WHAT YOU ARE ASKED TO DO: Every line of the data that contains the string "computation" must be copied.

Recorded data
────────────────────────────────────────
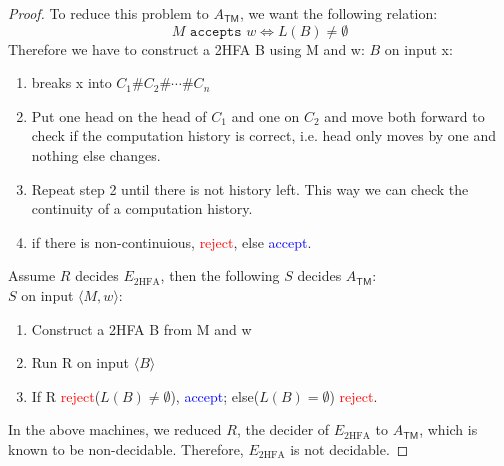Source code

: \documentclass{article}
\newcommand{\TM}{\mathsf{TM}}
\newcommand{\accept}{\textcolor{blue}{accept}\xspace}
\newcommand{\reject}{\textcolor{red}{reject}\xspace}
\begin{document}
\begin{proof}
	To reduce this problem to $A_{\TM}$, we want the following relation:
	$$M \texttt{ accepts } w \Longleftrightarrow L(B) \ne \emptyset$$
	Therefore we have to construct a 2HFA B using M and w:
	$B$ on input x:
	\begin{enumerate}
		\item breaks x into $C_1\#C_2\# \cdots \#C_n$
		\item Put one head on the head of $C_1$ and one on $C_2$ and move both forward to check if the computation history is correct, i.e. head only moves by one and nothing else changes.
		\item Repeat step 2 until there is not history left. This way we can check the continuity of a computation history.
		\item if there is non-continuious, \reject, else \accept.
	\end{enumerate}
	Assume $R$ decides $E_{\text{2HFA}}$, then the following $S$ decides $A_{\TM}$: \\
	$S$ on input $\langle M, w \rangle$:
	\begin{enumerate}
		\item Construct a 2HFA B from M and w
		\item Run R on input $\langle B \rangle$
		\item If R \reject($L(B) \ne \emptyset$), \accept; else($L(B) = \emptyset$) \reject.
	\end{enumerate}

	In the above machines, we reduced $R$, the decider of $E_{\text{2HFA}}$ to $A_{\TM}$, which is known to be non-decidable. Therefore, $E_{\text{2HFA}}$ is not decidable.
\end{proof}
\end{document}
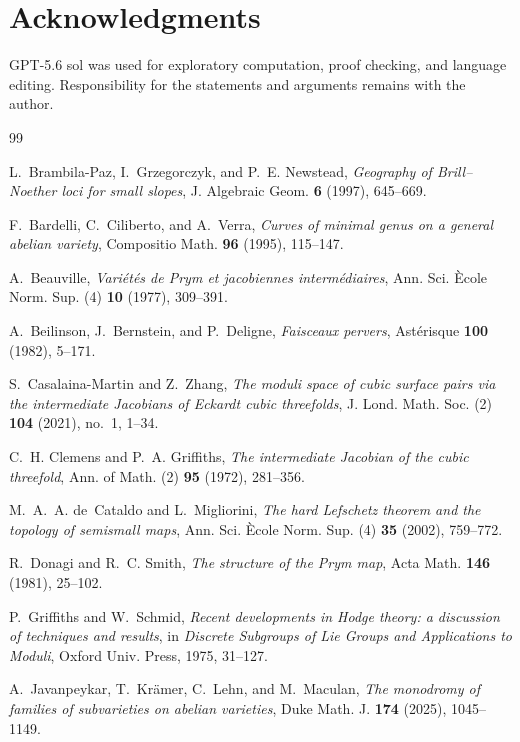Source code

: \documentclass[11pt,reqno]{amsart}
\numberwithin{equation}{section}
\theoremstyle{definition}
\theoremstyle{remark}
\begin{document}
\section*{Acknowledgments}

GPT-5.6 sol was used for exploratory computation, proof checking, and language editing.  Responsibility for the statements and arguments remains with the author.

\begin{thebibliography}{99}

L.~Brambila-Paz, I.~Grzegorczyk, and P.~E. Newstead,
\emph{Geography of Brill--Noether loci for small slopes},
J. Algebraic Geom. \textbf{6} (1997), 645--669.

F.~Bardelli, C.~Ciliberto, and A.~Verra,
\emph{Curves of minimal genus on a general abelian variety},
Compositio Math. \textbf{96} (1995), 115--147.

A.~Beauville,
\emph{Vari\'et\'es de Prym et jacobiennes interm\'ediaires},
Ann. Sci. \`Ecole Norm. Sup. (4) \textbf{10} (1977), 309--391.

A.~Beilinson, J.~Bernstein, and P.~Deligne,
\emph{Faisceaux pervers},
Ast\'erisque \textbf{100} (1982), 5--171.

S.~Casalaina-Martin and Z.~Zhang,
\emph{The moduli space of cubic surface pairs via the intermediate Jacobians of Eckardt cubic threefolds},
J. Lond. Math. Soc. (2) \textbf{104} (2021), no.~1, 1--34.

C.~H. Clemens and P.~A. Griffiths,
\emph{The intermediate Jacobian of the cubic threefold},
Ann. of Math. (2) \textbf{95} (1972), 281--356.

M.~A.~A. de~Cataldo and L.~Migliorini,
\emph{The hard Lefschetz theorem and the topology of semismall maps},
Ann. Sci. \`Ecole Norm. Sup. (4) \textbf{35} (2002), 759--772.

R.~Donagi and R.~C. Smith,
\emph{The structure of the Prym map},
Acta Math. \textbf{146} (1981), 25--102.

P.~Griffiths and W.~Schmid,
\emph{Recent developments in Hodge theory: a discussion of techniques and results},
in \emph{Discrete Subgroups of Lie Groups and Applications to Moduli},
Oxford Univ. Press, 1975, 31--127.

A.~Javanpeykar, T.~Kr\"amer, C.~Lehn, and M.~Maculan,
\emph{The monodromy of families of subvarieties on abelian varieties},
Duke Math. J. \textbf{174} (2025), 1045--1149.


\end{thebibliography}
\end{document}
────────────────────────────────────────
EXPECTED OUTPUT:
		\item Put one head on the head of $C_1$ and one on $C_2$ and move both forward to check if the computation history is correct, i.e. head only moves by one and nothing else changes.
		\item Repeat step 2 until there is not history left. This way we can check the continuity of a computation history.
GPT-5.6 sol was used for exploratory computation, proof checking, and language editing.  Responsibility for the statements and arguments remains with the author.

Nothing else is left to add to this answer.